Germany borders as many countries as there are states in Austria: nine. One of them are the Netherlands. Living in Berlin, it seems rather far away, but as a matter of fact, only about 650 kilometers of road separate the German from the Dutch capital. So I decided to pop over for a weekend.
I left Berlin on Friday evening by Flixbus, which took me by way of Bremen and several smaller cities to Amsterdam Sloterdijk station, where I arrived in the morning after around 11 hours on the road.
October isn’t the best time for travel in Central Europe and especially not Amsterdam, but a little rain won’t do me any harm.

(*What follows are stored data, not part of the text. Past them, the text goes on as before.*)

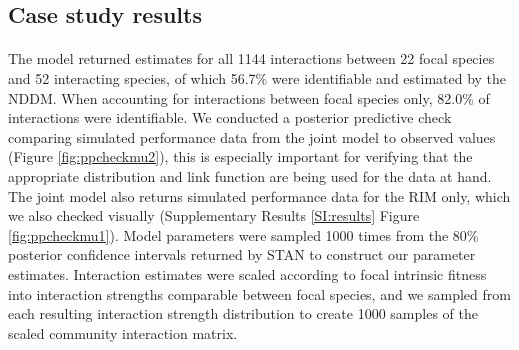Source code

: \documentclass[a4,12pt]{article}
\begin{document}
\begin{refsection}
    \subsection{Case study results}

    \paragraph{}
    The model returned estimates for all 1144 interactions between 22 focal species and 52 interacting species, of which 56.7\% were identifiable and estimated by the NDDM. When accounting for interactions between focal species only, 82.0\% of interactions were identifiable. We conducted a posterior predictive check comparing simulated performance data from the joint model to observed values (Figure \ref{fig:ppcheckmu2}), this is especially important for verifying that the appropriate distribution and link function are being used for the data at hand. The joint model also returns simulated performance data for the RIM only, which we also checked visually (Supplementary Results \ref{SI:results} Figure \ref{fig:ppcheckmu1}). Model parameters were sampled 1000 times from the 80\% posterior confidence intervals returned by STAN to construct our parameter estimates. Interaction estimates were scaled according to focal intrinsic fitness into interaction strengths comparable between focal species, and we sampled from each resulting interaction strength distribution to create 1000 samples of the scaled community interaction matrix.


\end{refsection}
\end{document}
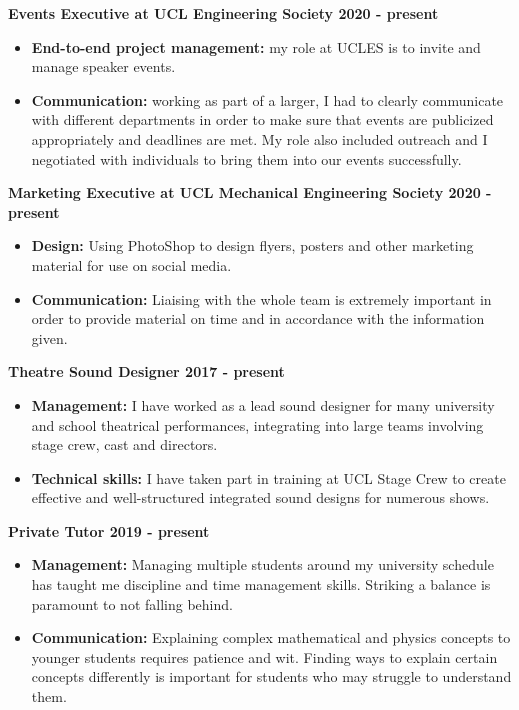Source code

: \documentclass[margin, 10pt]{res} %
\begin{document}
\begin{resume}
\textbf{Events Executive at UCL Engineering Society \hfill 2020 - present}
\\
\begin{itemize}
  \item \textbf{End-to-end project management:} my role at UCLES is to invite and manage speaker events. 
  \item \textbf{Communication:} working as part of a larger, I had to clearly communicate with different departments in order to make sure that events are publicized appropriately and deadlines are met. My role also included outreach and I negotiated with individuals to bring them into our events successfully.
\end{itemize}

\textbf{Marketing Executive at UCL Mechanical Engineering Society \hfill 2020 - present}
\\
\begin{itemize}
  \item \textbf{Design:} Using PhotoShop to design flyers, posters and other marketing material for use on social media. 
  \item \textbf{Communication:} Liaising with the whole team is extremely important in order to provide material on time and in accordance with the information given.
\end{itemize}

\textbf{Theatre Sound Designer \hfill 2017 - present}
\\
\begin{itemize}
  \item \textbf{Management:} I have worked as a lead sound designer for many university and school theatrical performances, integrating into large teams involving stage crew, cast and directors.
  \item \textbf{Technical skills:} I have taken part in training at UCL Stage Crew to create effective and well-structured integrated sound designs for numerous shows.
\end{itemize}

\textbf{Private Tutor \hfill 2019 - present}
\\
\begin{itemize}
  \item \textbf{Management:} Managing multiple students around my university schedule has taught me discipline and time management skills. Striking a balance is paramount to not falling behind. 
  \item \textbf{Communication:} Explaining complex mathematical and physics concepts to \\ younger students requires patience and wit. Finding ways to explain certain concepts differently is important for students who may struggle to understand them.
\end{itemize}


\end{resume}
\end{document}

After meeting up with my friends, I headed into town. I had been in Amsterdam around five times prior to this so we didn’t spend too much time sightseeing. Here are some impressions of what I did see, despite the bad weather hurrying us along:
In the evening, we took the train from Amsterdam to Den Haag, where my friends live, and where I would stay for the night. The train ride is not very long – no train distance in the Netherlands is very long. The country is only about 250 km long and 150 km wide.
The next day, the weather was considerably better. We grasped the opportunity and, in true Dutch fashion, took bikes to go to the dunes at the beach. Artificially created, they are part of the elaborate efforts by the Netherlands to protect their country against the forces of the sea and the winter storms that batter the coast with wind speeds up to 200 km/h for half the year. They do make for a very nice area to spend free time, catch some fresh air and even have ice cream on such a mild October day.
After two days in the Netherlands, it was time to leave again. On Sunday evening, I boarded the FlixBus from Den Haag which would take me directly all the way back to Berlin, all the way back across northern Germany. I arrived home in the early morning of my birthday – but didn’t have enough time even to go home: I went directly from the bus station to school.
This only goes to prove that it is in fact possible – and very worth it – to travel around Europe in just one weekend’s time, even without booking flights.